Today's Soundtrack: A big question, and Wheat
Today's Soundtrack is an occasional feature that takes the events or mood of a day -- and attempts to find a song for it. Today's artist: Wheat
By Ben Collins, Globe Correspondent
Here's a question that you've come across in the past couple of weeks, probably because of Beatles Rock Band. Maybe your friend came up to you in a hurried panic thinking he was the first person to think of it. Maybe you were That Guy.
The question is this: Who is going to be the preeminent, genre-defining band of this generation? When we listen to oldies or classic rock stations in our hovercrafts in 25 years, singing in between sips of moonwater, who is going to be the band around which every other band fashioned its sound?
But what if the answer is that there is no answer? What if the question was really this: What band did the best job of evolving all of these years?

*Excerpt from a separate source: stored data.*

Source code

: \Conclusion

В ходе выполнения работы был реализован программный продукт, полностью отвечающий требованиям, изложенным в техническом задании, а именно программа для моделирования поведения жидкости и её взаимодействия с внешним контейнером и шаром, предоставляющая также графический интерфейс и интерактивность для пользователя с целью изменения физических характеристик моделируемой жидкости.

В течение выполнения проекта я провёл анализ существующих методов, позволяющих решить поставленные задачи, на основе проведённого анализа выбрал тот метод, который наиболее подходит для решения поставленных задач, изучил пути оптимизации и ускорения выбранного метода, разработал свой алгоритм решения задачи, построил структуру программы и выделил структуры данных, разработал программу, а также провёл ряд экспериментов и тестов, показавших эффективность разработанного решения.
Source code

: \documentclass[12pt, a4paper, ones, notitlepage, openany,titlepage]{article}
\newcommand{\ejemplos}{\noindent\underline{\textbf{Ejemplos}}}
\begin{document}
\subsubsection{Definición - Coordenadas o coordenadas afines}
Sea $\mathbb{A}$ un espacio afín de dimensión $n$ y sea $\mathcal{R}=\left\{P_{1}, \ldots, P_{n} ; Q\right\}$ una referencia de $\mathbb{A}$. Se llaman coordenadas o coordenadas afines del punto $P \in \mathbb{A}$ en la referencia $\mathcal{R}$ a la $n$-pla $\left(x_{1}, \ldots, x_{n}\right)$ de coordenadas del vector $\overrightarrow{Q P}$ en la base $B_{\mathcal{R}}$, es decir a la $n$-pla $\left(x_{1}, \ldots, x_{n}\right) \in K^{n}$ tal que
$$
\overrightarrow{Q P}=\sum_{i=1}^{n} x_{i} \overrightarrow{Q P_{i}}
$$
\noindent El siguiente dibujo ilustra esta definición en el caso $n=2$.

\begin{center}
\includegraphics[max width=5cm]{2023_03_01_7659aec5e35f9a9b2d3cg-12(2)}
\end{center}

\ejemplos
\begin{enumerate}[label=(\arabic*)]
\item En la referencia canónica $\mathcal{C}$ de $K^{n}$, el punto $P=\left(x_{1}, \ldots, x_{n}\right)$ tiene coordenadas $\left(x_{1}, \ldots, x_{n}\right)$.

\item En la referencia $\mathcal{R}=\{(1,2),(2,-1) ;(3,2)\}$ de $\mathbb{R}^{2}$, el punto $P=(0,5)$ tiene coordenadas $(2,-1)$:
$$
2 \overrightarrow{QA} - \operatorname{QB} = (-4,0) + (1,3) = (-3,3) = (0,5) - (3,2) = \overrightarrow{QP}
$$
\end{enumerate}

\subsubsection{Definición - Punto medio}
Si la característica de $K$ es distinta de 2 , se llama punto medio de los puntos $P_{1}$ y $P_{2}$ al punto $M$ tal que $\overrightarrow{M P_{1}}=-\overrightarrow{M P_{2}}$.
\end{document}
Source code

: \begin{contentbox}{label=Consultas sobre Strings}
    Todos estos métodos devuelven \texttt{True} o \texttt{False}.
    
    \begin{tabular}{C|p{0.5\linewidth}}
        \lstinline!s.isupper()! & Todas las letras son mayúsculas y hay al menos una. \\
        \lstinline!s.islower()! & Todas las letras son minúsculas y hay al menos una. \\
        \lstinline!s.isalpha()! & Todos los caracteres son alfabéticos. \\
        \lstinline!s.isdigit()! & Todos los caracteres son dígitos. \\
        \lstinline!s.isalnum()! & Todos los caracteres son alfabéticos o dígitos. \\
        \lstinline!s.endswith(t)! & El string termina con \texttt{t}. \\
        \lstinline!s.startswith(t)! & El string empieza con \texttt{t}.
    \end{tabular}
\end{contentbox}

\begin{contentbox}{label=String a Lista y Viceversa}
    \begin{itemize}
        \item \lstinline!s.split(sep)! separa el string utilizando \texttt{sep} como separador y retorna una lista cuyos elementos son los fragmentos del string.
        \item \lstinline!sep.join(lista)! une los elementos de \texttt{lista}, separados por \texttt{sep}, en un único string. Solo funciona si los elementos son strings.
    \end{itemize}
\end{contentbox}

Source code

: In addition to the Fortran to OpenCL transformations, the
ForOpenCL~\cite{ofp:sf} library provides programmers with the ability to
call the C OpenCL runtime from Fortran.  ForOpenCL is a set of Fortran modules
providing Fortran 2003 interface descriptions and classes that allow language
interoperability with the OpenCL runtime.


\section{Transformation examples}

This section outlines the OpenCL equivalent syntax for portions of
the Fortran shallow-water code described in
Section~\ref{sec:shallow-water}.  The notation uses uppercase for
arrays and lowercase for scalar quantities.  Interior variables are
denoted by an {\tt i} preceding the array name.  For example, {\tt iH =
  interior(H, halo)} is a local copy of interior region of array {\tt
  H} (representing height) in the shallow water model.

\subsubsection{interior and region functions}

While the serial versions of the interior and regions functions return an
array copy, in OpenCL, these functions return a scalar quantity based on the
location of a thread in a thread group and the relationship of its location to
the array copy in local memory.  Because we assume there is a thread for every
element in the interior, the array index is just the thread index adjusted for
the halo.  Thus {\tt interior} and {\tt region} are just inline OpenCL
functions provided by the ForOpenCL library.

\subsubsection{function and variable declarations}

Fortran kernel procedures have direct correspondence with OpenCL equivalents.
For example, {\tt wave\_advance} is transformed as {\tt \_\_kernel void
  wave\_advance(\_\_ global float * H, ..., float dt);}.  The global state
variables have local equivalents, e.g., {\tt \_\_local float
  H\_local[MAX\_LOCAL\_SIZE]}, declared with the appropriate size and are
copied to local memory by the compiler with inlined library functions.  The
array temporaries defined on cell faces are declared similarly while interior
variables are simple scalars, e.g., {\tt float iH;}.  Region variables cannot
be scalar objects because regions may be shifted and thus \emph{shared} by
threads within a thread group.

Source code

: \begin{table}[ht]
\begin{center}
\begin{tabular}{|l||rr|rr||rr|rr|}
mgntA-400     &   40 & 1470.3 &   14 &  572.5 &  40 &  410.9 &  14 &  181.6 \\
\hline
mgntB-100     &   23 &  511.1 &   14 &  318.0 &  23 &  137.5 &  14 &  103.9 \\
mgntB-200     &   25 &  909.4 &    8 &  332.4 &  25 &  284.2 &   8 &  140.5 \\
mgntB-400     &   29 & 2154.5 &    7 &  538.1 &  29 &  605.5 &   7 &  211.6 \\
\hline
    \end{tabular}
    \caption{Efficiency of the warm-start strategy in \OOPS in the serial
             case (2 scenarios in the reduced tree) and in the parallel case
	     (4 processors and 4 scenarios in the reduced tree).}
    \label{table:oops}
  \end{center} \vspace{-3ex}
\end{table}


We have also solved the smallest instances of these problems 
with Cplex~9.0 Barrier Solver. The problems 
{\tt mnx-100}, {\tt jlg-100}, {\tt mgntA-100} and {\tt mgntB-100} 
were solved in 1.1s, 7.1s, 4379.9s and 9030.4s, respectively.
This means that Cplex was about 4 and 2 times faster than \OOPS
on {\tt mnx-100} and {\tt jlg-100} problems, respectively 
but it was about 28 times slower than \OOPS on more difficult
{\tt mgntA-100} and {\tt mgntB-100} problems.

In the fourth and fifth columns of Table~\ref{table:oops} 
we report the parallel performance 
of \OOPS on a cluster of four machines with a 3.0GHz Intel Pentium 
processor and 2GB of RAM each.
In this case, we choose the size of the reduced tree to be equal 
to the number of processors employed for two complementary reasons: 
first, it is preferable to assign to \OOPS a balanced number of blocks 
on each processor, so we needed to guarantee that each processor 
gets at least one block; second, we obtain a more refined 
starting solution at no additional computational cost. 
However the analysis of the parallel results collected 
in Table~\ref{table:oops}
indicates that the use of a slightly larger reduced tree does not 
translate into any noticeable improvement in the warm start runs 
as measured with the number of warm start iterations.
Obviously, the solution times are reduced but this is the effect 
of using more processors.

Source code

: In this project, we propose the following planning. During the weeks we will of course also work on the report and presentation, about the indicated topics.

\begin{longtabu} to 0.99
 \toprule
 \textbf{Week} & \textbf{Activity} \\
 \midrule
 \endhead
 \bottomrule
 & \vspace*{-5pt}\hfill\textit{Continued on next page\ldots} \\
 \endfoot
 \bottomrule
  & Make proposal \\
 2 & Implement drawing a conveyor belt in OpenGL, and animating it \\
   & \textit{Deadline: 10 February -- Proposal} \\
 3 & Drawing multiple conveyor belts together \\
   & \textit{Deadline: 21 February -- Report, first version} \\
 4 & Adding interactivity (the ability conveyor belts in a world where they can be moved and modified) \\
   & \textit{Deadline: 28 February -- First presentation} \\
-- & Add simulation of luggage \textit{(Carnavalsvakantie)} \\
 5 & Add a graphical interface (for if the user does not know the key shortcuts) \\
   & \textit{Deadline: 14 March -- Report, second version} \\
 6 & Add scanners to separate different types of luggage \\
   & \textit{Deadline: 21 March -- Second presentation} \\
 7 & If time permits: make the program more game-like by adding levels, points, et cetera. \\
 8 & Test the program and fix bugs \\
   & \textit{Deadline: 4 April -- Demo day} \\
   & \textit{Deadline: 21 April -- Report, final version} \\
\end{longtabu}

"It's sort of like perpetually being in a singles bar," says Scott Levesque. "No matter what you've got, there's always a guy who comes along after with something different. I just think we've done a good job of hanging around."
Levesque is the lead singer of Wheat, a Boston-based indie rock outfit that's been putting out records for a shade over a decade now.
If we're using the corollary above -- what bands over the past 20 years were the most evolutionary, not revolutionary -- you'd probably have to break it down by genre.
No Doubt, for example, is probably the most evolutionary pop group. Fifteen years ago, they were an enormously popular ska band. A decade later, Gwen Stefani put out "Hollaback Girl", a hip hop song so popular that the world never spelled "bananas" wrong ever again.
And if there's an indie rock band that was usually one sonic step ahead of their genre, changing their sound every album, it might have been Wheat.
"I'm not going to say which is right and which isn't. There are bands like Yo La Tengo, who have been keeping about the same sound for a long time time now and have done brilliant things with it. But it's been a very necessary thing -- for us to go where we want the songs to go -- to change our sound," said Levesque. "We're never really satisfied. We're always changing."
Here's a quick play-by-play of their discography: Wheat released their first record, Medeiros, in 1998 and their follow-up Hope and Adams a year later.
I heard three songs from Hope and Adams last year and had assumed they had been released recently. The songs were 10 years old.
Wheat brushed radio-hit fame with "I Met A Girl" in 2003, when everyone was still reeling from September 11 and wanted music with nice melodies in it. This song had a nice melody in it.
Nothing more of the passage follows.